By Dave Boucher and H. Jose Bosch

[Editor’s note: This exchange began shortly after Detroit took two out of three in Los Angeles and before the Tigers pooped themselves in Kansas City. Some of the comments have been altered to be more timely.]

HJB-Just when Tiger fans were biting their nails over Detroit’s awful road record, they took two out of three from the Angels followed by a series split with the Tampa Bay Rays. Then Detroit didn’t look back and began September with a six game winning streak. After sweeping the Rays and being swept by the Royals, the Tigers have three road series left, all within the division. Can they go over .500 on the road in September and will it be necessary to win the division?

DB-Not only will Detroit go over .500 on the road for the rest of the season, they should take almost every series they play away from Comerica. Besides the next road trip to Tampa Bay, they get the Royals, Twins, Indians and Sox. I don’t even need to address the Royals series, and the Sox have more than struggled over the last couple of weeks. The Indians are 4-12 against the Tigers for the season; that leaves the Twins. They’re the only team that has enough talent to make the chase for the division tight. That doesn’t mean they will though: they have practically the same schedule as Detroit, with less offense and even shakier pitching. The two remaining series between the teams will be the deciding factor for the A.L. Central race. Look for the Twins to make up a little ground, but to fall short as Detroit stays at the top in September.
HJB- One trend I’ve noticed the last month of the season is that Edwin Jackson hasn’t been quite as sharp as he was through most of the year. Since the beginning of August opposing hitters are hitting .291 against him and his ERA was 4.83. Granted his record during that time was 5-3, so he’s giving the team a chance to win every time he goes out there. My next question is this: Will this be acceptable in the playoffs where runs are usually at a premium?

DB-No, Jackson is definitely going to need to reacquaint himself with control if the Tigers want to advance into the playoffs. After the abysmal series against the Royals though, it brings up two new questions for me: When we need to go to the bullpen in the sixth inning, who do we turn to? Zach Minor obviously can’t handle the pressure, and the rest of the relief has shown problems as well. Do we drop one of the starters into the pen once the playoffs begin. Along those lines, what teams in the playoffs do you see Detroit succeeding against, and which present problems? Other than the Yankees, of

HJB-All the Tigers need in the postseason pitching wise is Justin Verlander, Edwin Jackson, Jarrod Washburn and Rick Porcello in that order. Leyland might even get crazy and just rotate three pitchers. Personally, I think that’s Detroit’s best chance at winning in the post season. As for opponent, Detroit really doesn’t match up well with anyone on paper. They’ll probably play the Yankees and what can I say: on paper, Detroit is screwed. New York has a stronger lineup and a stronger pitching staff. Now, in 2006 the Yankees were heavily favored and still lost. But this Tiger team is much worse than the 2006 team. That team was really good but had a terrible second half of the year. This team is just mediocre.

What do you think Dave?

DB-I think you’re exactly right with the Tigers rotation. The pitching staff is key to any team advancing in the playoffs, but Detroit needs absolutely stellar performances from their aces to contend. I would even consider moving Porcello to the bullpen and working with a three man rotation. That way you could bring the rookie or Nate Robertson in as great relief after getting six or seven innings from your best hurlers.

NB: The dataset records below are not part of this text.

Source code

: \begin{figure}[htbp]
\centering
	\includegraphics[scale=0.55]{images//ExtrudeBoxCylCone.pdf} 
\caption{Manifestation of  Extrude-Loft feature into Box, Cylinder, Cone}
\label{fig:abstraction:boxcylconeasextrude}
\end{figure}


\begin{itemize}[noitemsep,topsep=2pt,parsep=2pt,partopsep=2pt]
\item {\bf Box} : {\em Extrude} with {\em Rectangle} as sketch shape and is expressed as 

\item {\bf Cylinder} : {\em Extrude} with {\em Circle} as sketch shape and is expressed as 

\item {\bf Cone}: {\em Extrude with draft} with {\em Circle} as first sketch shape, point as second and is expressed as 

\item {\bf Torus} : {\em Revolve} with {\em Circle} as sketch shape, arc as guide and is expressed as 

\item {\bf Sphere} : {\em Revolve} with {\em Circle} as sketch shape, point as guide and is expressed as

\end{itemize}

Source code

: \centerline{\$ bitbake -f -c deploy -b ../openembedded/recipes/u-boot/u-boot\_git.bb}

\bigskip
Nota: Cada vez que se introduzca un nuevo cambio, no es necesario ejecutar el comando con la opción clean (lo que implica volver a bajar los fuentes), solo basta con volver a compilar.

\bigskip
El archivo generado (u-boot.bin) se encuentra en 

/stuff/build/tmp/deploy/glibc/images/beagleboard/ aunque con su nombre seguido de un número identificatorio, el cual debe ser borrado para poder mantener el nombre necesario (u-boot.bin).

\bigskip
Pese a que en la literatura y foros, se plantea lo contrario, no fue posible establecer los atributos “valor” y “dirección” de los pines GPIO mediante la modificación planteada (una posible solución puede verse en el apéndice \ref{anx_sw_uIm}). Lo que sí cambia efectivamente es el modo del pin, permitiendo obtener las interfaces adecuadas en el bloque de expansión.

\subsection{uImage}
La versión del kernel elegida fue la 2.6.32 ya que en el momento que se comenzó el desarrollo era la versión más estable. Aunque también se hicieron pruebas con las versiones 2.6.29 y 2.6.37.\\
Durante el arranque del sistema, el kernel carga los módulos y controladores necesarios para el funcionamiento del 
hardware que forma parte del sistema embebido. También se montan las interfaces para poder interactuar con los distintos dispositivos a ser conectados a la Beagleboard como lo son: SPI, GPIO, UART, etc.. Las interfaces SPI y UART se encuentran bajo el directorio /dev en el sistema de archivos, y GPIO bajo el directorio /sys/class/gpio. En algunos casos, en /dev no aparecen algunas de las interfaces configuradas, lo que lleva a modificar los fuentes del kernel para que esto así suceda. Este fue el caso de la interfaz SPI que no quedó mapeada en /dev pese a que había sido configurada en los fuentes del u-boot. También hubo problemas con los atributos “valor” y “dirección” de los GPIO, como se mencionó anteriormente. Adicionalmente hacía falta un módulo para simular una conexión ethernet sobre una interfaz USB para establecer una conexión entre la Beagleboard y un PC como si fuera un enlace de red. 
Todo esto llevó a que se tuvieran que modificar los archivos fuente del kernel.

We really, really need some offense as well. I think the pitchers will come out and play, but if guys like Inge, Cabrera and Magglio don’t swing the bat, they have absolutely no chance. When it comes down to it, I would love to see these guys belting balls into the bleachers as the D-Town cats proceed to the series. But it just won’t happen. They need the perfect storm of production from every on the team to succeed, and they still might not be able to make it by the Yankees. The sad and sorry truth: the Bronx Bombers may just be too good.